As for the conundrum of how best to treat the perceptibly homeless: That's a management question. Swapping the existing library for a smaller one or one that has new surfaces and furniture has nothing to do with what decisions are made when that kind of management challenge is grappled with.
Another CB2 member suggested that our Citizens Defending Libraries opposition to the sale and shrinkage of the library should focus more on the value of the existing library to the public (it has a dollar value to the public of well over $100 million) and how little the BPL is proposing to sell the library for, perhaps netting less than zero. Conversely, this CB2 member suggested that it is not important or relevant that Saint Ann's, a private school, will be getting a huge payday if the library is sold. This is because, if the library is sold and shrunk Saint Ann's will be able to get paid for transferable real estate development rights, walking away with a free-and-clear amount that may exceed the cash the city is netting when it sells the library.

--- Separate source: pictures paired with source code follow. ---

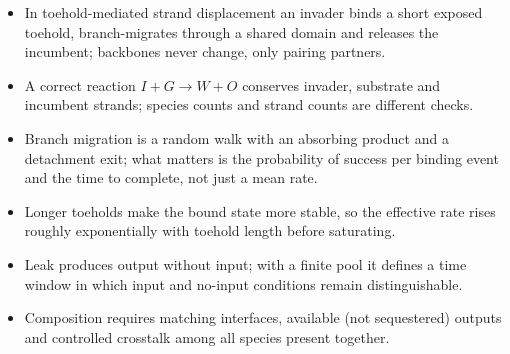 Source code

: \begin{KeyIdeas}
\begin{itemize}\setlength{\itemsep}{2pt}
\item In toehold-mediated strand displacement an invader binds a short exposed
toehold, branch-migrates through a shared domain and releases the incumbent;
backbones never change, only pairing partners.
\item A correct reaction $I+G\to W+O$ conserves invader, substrate and incumbent
strands; species counts and strand counts are different checks.
\item Branch migration is a random walk with an absorbing product and a
detachment exit; what matters is the probability of success per binding event
and the time to complete, not just a mean rate.
\item Longer toeholds make the bound state more stable, so the effective rate
rises roughly exponentially with toehold length before saturating.
\item Leak produces output without input; with a finite pool it defines a time
window in which input and no-input conditions remain distinguishable.
\item Composition requires matching interfaces, available (not sequestered)
outputs and controlled crosstalk among all species present together.
\end{itemize}
\end{KeyIdeas}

This CB2 member told us that we should not begrudge Saint Ann's its payday, because the school is entitled to benefit by selling what it owns and that we should not be concerned if Saint Ann's is working hard behind the scenes to lobby local politicians for the sale and shrinkage of the library. `You can lobby elected officials against the sale,' this CB2 member told us. We can do it behind the scenes if we want and we can wine and dine elected officials in the process he said. There is truth to some of this analysis, but mostly we disagree. Among other things, we probably don't have the same kind of access, nor can we reach deeply into our purse believing that any war chest expenditures will be more than replenished by a coming payday.
The fact that we know this CB2 member to be a significantly close confidante and advisor to one of our more important elected officials makes us wonder whether this is advice that has been given to that elected official and whether it is reflective of the kind of lobbying that Saint Ann's is doing behind the scenes condoned at least by some.
Certainly, if nothing else, the influence that Saint Ann's has had with respect to Brooklyn Heights Association relating to this proposed transaction is improper. And the Brooklyn Heights Association has, indeed, taken a very odd position supporting the transaction that would benefit Saint Ann's. That matters a lot.
One example of how it matters?: The Daily News printing its editorial defending this real estate transaction prominently advised its readers of the BHA's support. In the editorial it seemed as if the Daily News was working hard to ridicule those opposing the sale and shrinkage of libraries and wanted to suggest that those doing so don't have that right.
So these are just some of the things the CB2 members are considering as maters of concern when debating this transaction. There are a good many more for them to think about as well. The BPL is not being transparent about what it is doing. That includes not releasing documents like its "Strategic Real Estate Plan" (dating back to 2007) and "The Revson Study," both of which would help the public to know which libraries the BPL will target as real estate deals next.
The BPL also worked with the developer to cynically release hundreds of pages of withheld environmental documents (along with all sorts of other documents) in an information dump two days before the hearing on the 17th and those documents have some startling revelations.